WORK ITEM
For the material that follows, state how many lines contain the word "action", and add nothing.
◇ ◇ ◇
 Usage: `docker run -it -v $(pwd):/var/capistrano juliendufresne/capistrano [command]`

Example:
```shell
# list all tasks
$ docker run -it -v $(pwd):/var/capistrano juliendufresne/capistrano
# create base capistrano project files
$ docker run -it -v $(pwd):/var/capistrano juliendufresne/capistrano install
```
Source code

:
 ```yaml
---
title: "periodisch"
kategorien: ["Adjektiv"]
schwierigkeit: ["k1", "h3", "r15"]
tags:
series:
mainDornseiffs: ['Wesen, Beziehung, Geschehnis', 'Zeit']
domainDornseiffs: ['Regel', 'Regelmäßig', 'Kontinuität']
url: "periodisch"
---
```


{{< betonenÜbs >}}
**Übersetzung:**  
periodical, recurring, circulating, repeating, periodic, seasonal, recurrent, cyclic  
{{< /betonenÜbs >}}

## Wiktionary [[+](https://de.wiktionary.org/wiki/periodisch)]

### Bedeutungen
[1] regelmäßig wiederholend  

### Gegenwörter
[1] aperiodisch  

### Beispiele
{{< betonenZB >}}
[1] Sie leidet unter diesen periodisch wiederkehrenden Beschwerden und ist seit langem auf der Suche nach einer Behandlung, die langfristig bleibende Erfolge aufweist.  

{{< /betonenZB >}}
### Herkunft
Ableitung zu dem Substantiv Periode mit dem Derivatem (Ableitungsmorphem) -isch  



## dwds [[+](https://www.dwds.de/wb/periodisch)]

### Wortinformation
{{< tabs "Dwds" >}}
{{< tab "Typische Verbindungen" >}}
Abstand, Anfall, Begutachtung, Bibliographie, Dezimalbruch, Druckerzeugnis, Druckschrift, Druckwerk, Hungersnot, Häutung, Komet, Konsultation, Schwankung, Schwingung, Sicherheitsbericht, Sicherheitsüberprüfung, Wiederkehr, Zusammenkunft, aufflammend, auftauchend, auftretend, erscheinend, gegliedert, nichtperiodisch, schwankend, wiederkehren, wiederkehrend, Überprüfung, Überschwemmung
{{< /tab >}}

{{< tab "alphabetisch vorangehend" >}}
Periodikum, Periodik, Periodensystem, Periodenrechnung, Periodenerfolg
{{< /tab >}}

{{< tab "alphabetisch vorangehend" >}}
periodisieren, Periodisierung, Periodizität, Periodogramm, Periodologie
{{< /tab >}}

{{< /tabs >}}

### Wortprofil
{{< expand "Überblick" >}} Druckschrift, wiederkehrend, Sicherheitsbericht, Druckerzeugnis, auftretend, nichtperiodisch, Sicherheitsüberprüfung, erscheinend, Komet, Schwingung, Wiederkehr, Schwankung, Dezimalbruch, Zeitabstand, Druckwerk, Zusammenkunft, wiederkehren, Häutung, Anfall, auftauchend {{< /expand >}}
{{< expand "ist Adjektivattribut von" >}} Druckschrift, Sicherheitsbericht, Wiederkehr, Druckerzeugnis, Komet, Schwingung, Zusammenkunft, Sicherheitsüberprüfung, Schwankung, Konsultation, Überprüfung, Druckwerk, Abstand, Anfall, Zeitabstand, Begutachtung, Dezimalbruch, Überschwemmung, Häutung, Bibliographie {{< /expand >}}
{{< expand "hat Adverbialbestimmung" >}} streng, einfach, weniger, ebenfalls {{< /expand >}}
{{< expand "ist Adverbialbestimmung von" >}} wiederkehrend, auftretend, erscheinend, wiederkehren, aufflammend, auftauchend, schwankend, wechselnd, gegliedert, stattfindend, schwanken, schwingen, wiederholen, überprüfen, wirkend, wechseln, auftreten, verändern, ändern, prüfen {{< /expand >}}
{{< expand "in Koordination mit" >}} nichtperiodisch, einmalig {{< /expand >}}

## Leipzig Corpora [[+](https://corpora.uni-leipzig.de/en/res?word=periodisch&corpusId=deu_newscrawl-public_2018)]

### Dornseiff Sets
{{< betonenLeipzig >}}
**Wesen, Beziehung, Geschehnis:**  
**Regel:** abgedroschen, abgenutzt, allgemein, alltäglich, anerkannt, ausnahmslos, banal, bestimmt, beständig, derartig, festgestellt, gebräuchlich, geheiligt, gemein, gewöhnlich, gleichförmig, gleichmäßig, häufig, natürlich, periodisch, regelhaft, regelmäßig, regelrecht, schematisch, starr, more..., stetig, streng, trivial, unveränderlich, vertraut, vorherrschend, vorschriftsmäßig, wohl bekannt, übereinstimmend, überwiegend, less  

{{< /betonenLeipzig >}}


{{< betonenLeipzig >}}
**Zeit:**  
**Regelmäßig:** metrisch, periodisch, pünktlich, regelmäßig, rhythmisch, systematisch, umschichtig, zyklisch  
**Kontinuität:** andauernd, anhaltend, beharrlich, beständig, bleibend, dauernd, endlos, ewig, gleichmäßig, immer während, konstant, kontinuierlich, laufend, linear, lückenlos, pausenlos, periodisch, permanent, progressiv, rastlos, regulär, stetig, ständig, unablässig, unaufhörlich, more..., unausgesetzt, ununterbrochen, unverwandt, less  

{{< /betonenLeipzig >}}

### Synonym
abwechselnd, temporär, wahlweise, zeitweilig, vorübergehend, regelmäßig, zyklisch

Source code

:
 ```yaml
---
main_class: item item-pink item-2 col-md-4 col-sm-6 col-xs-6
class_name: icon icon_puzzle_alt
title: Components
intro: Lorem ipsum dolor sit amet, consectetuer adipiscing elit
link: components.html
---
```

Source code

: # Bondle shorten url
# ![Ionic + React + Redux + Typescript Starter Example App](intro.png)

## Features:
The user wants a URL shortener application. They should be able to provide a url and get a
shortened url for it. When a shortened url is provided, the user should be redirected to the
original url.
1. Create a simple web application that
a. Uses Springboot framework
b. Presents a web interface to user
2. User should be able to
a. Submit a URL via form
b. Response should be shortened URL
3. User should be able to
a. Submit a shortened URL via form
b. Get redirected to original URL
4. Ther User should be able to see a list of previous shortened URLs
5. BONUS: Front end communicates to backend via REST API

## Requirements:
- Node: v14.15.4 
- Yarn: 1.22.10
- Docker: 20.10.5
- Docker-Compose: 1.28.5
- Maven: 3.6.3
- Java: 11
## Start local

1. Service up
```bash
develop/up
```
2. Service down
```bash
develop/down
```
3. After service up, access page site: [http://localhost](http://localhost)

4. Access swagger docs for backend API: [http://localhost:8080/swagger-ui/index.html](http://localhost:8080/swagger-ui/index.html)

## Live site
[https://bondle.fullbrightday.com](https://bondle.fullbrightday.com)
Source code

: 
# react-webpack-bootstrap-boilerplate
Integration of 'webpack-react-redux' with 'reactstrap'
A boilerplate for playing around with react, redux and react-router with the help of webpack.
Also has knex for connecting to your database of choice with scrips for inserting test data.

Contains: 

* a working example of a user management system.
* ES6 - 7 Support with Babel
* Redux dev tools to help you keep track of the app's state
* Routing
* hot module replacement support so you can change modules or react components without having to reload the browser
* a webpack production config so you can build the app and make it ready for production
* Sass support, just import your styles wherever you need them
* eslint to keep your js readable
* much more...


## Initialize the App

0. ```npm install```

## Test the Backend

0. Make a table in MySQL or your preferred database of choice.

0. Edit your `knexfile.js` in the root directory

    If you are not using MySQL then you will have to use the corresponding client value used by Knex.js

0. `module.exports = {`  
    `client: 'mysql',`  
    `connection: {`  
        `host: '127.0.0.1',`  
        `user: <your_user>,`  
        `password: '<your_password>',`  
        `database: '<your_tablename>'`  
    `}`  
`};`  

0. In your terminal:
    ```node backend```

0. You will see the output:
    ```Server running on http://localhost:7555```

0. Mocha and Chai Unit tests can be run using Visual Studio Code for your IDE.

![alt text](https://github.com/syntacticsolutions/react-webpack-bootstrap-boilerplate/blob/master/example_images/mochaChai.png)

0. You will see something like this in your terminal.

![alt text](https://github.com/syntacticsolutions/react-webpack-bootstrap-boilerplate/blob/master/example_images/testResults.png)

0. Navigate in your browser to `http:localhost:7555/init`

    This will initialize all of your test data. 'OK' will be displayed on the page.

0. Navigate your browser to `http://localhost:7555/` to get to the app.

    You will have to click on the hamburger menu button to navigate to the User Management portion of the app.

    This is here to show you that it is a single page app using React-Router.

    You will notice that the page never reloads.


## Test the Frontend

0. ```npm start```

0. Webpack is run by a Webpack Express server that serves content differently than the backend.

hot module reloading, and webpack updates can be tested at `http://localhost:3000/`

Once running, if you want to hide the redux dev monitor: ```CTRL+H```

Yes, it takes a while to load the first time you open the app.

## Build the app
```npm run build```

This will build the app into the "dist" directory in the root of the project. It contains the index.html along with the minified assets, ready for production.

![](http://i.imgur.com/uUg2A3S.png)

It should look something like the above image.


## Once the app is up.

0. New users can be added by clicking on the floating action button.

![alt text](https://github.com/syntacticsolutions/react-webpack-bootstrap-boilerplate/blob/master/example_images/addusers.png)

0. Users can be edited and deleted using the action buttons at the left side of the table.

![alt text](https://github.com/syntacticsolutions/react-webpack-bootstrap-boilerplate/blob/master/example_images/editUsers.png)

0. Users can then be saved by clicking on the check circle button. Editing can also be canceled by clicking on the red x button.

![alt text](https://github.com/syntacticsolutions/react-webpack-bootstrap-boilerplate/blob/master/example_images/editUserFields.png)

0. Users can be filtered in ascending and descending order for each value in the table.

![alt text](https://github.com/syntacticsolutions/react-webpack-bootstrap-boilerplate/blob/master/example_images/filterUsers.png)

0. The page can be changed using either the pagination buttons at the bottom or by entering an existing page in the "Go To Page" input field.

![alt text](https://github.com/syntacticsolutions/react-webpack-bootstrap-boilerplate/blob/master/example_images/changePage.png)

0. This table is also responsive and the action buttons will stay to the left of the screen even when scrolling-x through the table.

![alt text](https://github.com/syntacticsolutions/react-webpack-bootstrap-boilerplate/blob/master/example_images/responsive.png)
◇ ◇ ◇
PROBLEM SOLUTION
3